Studio album by EPMD
- Released: September 16, 1997
- Studio: Mirror Image (Long Island, NY); Soundtrack (New York, NY);
- Genre: Hip hop
- Length: 46:08
- Label: Def Jam
- Producer: EPMD (also exec.); DJ Scratch; Agallah (co.); Rockwilder (co.);

EPMD chronology
| Business Never Personal (1992) | Back in Business (1997) | Out of Business (1999) |

Singles from Back in Business
- "Never Seen Before" Released: July 1997; "Da Joint" Released: September 1997; "Richter Scale" Released: November 1997;

= Back in Business (EPMD album) =

Back in Business is the fifth studio album by American hip hop duo EPMD. It was released on September 16, 1997, through Def Jam Recordings. The recording sessions took place at Mirror Image and Soundtrack Studios in New York. The album was produced by members Erick Sermon and PMD, as well as DJ Scratch, with Agallah and Rockwilder serving as co-producers. It features guest appearances from Das EFX, Keith Murray, Nocturnal, and Redman.

In the United States, the album peaked at number 16 on the Billboard 200 and number 4 on the Top R&B/Hip-Hop Albums. It was certified Gold by the Recording Industry Association of America on November 17, 1997, for selling 500,000 copies. It also reached number 100 on the UK Albums Chart and number 14 on the UK Hip Hop and R&B Albums Chart.
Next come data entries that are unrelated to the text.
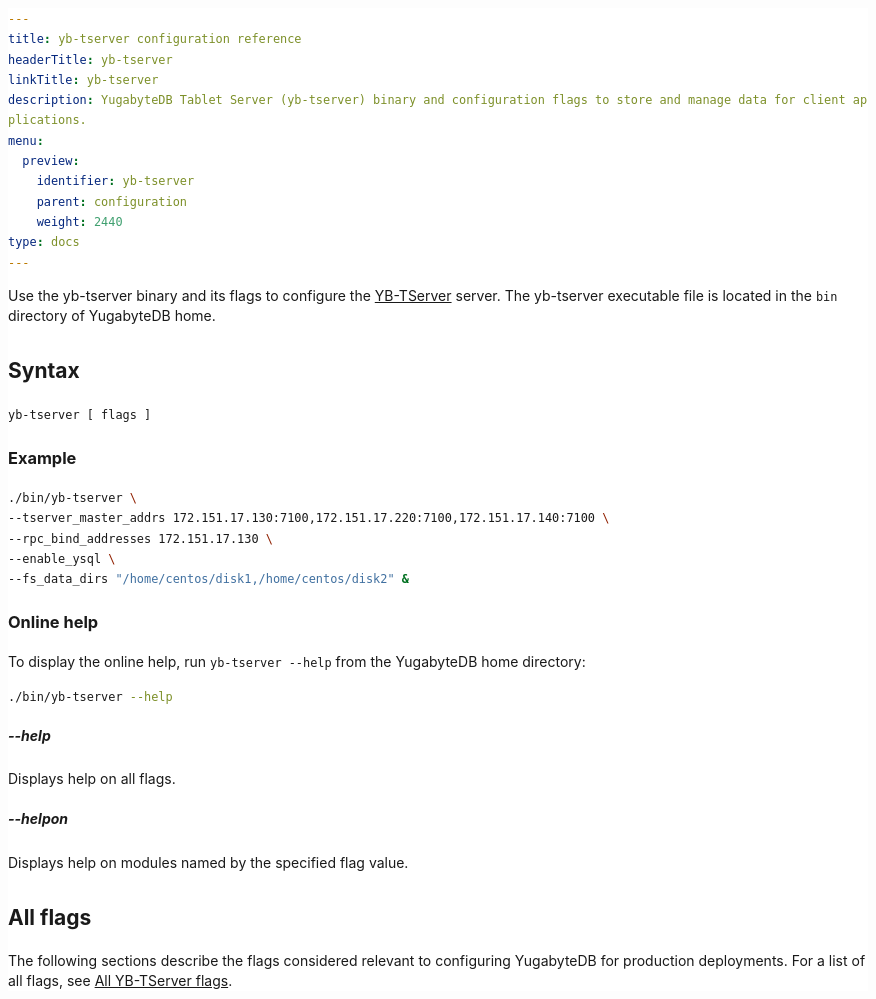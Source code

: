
 ```yaml
---
title: yb-tserver configuration reference
headerTitle: yb-tserver
linkTitle: yb-tserver
description: YugabyteDB Tablet Server (yb-tserver) binary and configuration flags to store and manage data for client applications.
menu:
  preview:
    identifier: yb-tserver
    parent: configuration
    weight: 2440
type: docs
---
```


Use the yb-tserver binary and its flags to configure the [YB-TServer](../../../architecture/yb-tserver/) server. The yb-tserver executable file is located in the `bin` directory of YugabyteDB home.

## Syntax

```sh
yb-tserver [ flags ]
```

### Example

```sh
./bin/yb-tserver \
--tserver_master_addrs 172.151.17.130:7100,172.151.17.220:7100,172.151.17.140:7100 \
--rpc_bind_addresses 172.151.17.130 \
--enable_ysql \
--fs_data_dirs "/home/centos/disk1,/home/centos/disk2" &
```

### Online help

To display the online help, run `yb-tserver --help` from the YugabyteDB home directory:

```sh
./bin/yb-tserver --help
```

##### --help

Displays help on all flags.

##### --helpon

Displays help on modules named by the specified flag value.

## All flags

The following sections describe the flags considered relevant to configuring YugabyteDB for production deployments. For a list of all flags, see [All YB-TServer flags](../all-flags-yb-tserver/).

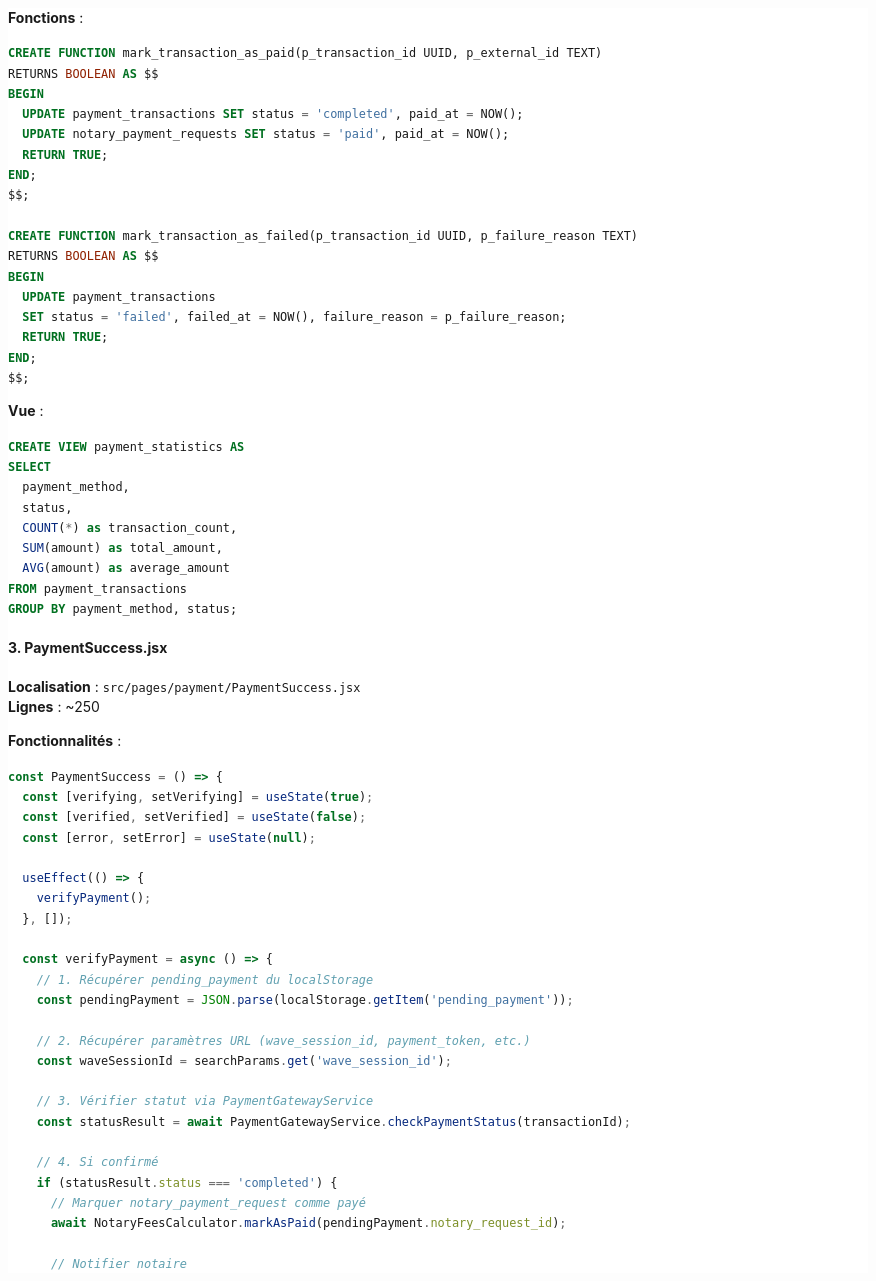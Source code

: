 **Fonctions** :
```sql
CREATE FUNCTION mark_transaction_as_paid(p_transaction_id UUID, p_external_id TEXT)
RETURNS BOOLEAN AS $$
BEGIN
  UPDATE payment_transactions SET status = 'completed', paid_at = NOW();
  UPDATE notary_payment_requests SET status = 'paid', paid_at = NOW();
  RETURN TRUE;
END;
$$;

CREATE FUNCTION mark_transaction_as_failed(p_transaction_id UUID, p_failure_reason TEXT)
RETURNS BOOLEAN AS $$
BEGIN
  UPDATE payment_transactions 
  SET status = 'failed', failed_at = NOW(), failure_reason = p_failure_reason;
  RETURN TRUE;
END;
$$;
```

**Vue** :
```sql
CREATE VIEW payment_statistics AS
SELECT
  payment_method,
  status,
  COUNT(*) as transaction_count,
  SUM(amount) as total_amount,
  AVG(amount) as average_amount
FROM payment_transactions
GROUP BY payment_method, status;
```

#### 3. PaymentSuccess.jsx
**Localisation** : `src/pages/payment/PaymentSuccess.jsx`  
**Lignes** : ~250

**Fonctionnalités** :
```javascript
const PaymentSuccess = () => {
  const [verifying, setVerifying] = useState(true);
  const [verified, setVerified] = useState(false);
  const [error, setError] = useState(null);
  
  useEffect(() => {
    verifyPayment();
  }, []);
  
  const verifyPayment = async () => {
    // 1. Récupérer pending_payment du localStorage
    const pendingPayment = JSON.parse(localStorage.getItem('pending_payment'));
    
    // 2. Récupérer paramètres URL (wave_session_id, payment_token, etc.)
    const waveSessionId = searchParams.get('wave_session_id');
    
    // 3. Vérifier statut via PaymentGatewayService
    const statusResult = await PaymentGatewayService.checkPaymentStatus(transactionId);
    
    // 4. Si confirmé
    if (statusResult.status === 'completed') {
      // Marquer notary_payment_request comme payé
      await NotaryFeesCalculator.markAsPaid(pendingPayment.notary_request_id);
      
      // Notifier notaire
```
The song "Never Seen Before" was released as a split single with Foxy Brown's "Big Bad Mamma" from Def Jam's How to Be a Player soundtrack. "Da Joint" made it to number 94 on the Billboard Hot 100 and became the duo's second most successful single (after "Crossover") in the album era. The final single off of the album, "Richter Scale", only reached number 62 on the Hot R&B/Hip-Hop Songs.

The album marks the reunion of the group after five year disbandment, when the pair had broken up due to financial issues.

Professional ratings
Review scores
| Source | Rating |
| AllMusic | Star |
| Chicago Tribune | Star Half star |
| The Encyclopedia of Popular Music | Star |
| The Guardian | Star |
| The New Rolling Stone Album Guide | Star Half star |
| RapReviews | 7/10 |
| Rolling Stone | Star Half star |
| The Source | Star |

==Critical reception==
Vibe wrote that "Sermon's sluggish production makes the duo's paper-thin and finance-driven subject matter that much more irritating". Rolling Stone declared: "Gone is the Wall of Sound funk that made EPMD famous". The Austin American-Statesman thought that "jams such as 'Richter Scale' and 'Get With This' show true EPMD style as Erick and Parish sound perfect together over guitar funk". The Guardian wrote that Back in Business "returns to the breaks and beats that made [EPMD] great: kooky 1970s funk samples mixed with guitar loops and cool-as-ice vocals".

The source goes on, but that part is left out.